"C'est une décision historique, (...) la fin de 14 années de calvaire", s'est félicité jeudi auprès de l'AFP son avocat Alex Ursulet. "Cela montre qu'il ne faut jamais baisser les bras et se battre jusqu'au bout".
Rendu le 15 février et devenu définitif le 15 mai après un marathon judiciaire, l'arrêt de la Cour européenne des droits de l'Homme apporte, de façon retentissante, de l'eau au moulin des militants qui dénoncent sans relâche les "violences policières", dans les banlieues ou lors de mobilisations sociales.
"Cette décision met en lumière la tendance systématique de la justice française de donner raison aux forces de l'ordre dans les affaires de violences policières, où la parole des victimes est systématiquement mise en doute", a affirmé à l'AFP le délégué général de l'Action des chrétiens pour l'abolition de la torture (Acat), Jean-Étienne de Linares.
La CEDH a conclu qu'Abdelkader Ghedir avait subi des mauvais traitements et devait être indemnisé par l'État au titre du préjudice matériel et moral.
Le jeune homme a 21 ans quand, le 30 novembre 2004, il est arrêté en gare RER de Mitry-Mory (Seine-et-Marne) par des agents de sécurité de la SNCF. Il est ensuite remis à la police qui le soupçonne de faire partie d'un groupe de lanceurs de cailloux sur un train dans une gare du réseau RER, repérés précédemment, ce que sa défense a toujours contesté.
L'interpellation est si brutale qu'il tombe dans un coma profond pendant plusieurs semaines. Il se réveillera avec une incapacité partielle permanente (IPP) estimée à 85%.

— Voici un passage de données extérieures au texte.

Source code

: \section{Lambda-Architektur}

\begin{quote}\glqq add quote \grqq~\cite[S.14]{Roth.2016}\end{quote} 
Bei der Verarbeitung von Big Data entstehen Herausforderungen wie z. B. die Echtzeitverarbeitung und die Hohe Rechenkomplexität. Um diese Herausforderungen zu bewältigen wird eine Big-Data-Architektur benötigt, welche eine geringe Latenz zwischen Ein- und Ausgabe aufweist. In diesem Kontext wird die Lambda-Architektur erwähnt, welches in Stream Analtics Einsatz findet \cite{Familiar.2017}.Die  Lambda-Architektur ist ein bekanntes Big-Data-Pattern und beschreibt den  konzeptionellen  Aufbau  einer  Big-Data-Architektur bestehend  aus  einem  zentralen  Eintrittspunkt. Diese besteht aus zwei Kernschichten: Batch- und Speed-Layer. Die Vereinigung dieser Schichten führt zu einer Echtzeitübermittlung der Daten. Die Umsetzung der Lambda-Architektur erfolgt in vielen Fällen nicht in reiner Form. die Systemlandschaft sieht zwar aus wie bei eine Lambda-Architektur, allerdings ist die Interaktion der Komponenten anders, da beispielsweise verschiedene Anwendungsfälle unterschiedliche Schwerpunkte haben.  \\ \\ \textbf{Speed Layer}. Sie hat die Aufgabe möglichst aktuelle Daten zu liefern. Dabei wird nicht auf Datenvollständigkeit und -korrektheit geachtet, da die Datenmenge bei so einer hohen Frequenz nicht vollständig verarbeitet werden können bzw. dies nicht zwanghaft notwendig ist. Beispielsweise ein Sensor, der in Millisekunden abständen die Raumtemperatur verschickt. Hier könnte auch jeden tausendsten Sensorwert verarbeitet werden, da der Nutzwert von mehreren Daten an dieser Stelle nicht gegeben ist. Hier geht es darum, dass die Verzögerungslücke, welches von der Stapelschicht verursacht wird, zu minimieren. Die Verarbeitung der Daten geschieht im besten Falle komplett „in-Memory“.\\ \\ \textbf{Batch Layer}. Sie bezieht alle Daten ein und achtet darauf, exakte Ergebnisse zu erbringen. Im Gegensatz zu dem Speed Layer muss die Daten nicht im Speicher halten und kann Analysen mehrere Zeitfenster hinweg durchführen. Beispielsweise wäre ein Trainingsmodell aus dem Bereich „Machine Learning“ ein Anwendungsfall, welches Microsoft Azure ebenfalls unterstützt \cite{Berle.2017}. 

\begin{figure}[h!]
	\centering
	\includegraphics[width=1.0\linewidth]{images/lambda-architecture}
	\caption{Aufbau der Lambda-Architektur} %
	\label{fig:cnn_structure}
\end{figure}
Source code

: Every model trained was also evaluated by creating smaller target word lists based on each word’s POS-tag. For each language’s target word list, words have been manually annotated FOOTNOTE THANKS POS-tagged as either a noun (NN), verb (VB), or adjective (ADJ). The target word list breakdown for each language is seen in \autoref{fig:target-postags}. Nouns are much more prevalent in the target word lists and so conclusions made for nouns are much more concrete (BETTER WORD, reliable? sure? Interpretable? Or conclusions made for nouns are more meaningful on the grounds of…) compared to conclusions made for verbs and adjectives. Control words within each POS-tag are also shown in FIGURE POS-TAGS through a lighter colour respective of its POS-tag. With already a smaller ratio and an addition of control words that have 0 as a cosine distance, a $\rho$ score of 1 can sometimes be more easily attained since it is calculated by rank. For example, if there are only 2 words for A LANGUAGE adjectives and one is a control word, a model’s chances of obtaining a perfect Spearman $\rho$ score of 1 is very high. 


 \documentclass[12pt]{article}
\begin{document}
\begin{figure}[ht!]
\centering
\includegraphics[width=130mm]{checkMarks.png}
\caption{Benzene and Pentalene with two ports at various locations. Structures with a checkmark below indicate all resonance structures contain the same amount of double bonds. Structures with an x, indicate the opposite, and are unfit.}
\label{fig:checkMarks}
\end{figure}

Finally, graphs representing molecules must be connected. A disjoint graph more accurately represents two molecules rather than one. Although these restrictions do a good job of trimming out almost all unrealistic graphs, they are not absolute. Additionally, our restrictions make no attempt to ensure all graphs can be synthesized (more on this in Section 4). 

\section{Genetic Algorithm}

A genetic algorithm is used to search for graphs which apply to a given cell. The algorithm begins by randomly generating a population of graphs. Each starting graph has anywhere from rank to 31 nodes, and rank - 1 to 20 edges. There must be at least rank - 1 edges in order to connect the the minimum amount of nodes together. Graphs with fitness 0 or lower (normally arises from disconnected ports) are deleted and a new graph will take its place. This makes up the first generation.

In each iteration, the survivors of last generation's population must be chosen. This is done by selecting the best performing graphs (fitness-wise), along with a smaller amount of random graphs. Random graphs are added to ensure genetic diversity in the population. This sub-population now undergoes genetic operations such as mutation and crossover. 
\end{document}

"C'était un grand gaillard plein de vie qui, du jour au lendemain, est passé à un état de légume", souligne Me Ursulet. Depuis, "sa vie quotidienne est toujours un calvaire": il vit confiné chez ses parents dans un fauteuil, a perdu une grande partie de ses capacités d'élocution et doit être accompagné tous les jours par trois personnes et un tuteur.
"Indécence judiciaire"
Un juge d'instruction a pourtant conclu à un non-lieu dans cette affaire, une décision confirmée par la cour d'appel de Paris puis par la Cour de cassation en 2011.
Saisie en 2012 par M. Ghedir, la CEDH avait noté dans un premier arrêt rendu en 2015 que "des éléments contradictoires et troublants" avaient été rassemblés dans cette affaire.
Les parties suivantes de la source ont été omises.